There has never been a negative leap second, and a system designed to make that possible hasn’t been tested.
Judah Levine from the National Institute of Standards and Technology adds that leap seconds—added or removed—may not be worth the hassle, as in total, they’d only add up to about a minute over 100 years.
Let your head spin a little more, here: (Daily Mail)
IT’S A CONSISTENT STORY. HERE’S WHAT WE SHARED WITH YOU, BACK IN JANUARY, 2021:
The Earth is spinning faster than it has in 50 years. That’s not something to worry about, it’s natural . . . but we may need to have a negative leap second, where we have a 59-second minute, to catch up.
You know how 2020 felt like the longest year ever? Technically it was SHORTER than we realized.
According to scientists who work on the atomic clock, the Earth is rotating FASTER now. Like, Sunday was technically only 23 hours, 59 minutes, and 59.9998927 seconds. And last year had 28 days that were shorter than the shortest day in 2005.
“It is certainly correct that the Earth is spinning faster now than at any time in the last 50 years,” Peter Whibberley, senior research scientist with the National Physical Laboratory’s time and frequency group, told the Telegraph.
Now, it’s probably not something to be WORRIED about – we’re not about to spin out of orbit and crash straight into Venus or anything.
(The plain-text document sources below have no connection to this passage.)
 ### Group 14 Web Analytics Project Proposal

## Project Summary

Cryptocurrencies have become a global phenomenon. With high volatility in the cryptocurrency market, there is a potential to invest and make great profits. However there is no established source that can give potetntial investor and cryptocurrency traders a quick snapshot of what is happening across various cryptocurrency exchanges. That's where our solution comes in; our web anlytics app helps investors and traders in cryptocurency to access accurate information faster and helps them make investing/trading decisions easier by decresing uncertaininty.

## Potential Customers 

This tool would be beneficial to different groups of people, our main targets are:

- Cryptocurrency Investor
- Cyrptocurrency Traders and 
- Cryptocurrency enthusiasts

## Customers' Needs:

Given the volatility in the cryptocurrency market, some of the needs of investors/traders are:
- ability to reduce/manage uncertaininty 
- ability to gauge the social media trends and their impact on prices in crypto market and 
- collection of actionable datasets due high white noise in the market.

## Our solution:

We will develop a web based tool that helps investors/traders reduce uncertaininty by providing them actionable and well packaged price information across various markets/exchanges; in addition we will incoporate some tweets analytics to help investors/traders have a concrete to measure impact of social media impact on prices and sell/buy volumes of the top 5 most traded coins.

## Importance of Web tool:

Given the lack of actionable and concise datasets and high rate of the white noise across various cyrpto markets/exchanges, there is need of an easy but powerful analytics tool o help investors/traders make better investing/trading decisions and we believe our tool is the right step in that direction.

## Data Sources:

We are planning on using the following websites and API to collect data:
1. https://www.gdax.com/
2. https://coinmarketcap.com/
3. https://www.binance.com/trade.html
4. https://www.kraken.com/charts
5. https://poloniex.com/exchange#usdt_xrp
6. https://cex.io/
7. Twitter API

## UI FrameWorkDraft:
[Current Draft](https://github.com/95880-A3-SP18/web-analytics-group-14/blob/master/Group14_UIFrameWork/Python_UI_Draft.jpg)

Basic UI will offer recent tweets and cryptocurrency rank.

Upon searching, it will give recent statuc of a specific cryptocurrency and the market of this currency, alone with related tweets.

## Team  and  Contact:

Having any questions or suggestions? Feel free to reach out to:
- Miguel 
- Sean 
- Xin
The Earth speeds up and slows down because of natural movements in space.
But WE need to catch up. You may remember the few times we’ve had “leap seconds,” where we added an extra second to catch up with the Earth.
Now we may need the first-ever NEGATIVE leap second – where we have a 59-second minute.
Obviously, that difference won’t matter much to you, but it can have a major effect on things like satellites that rely on perfect timing.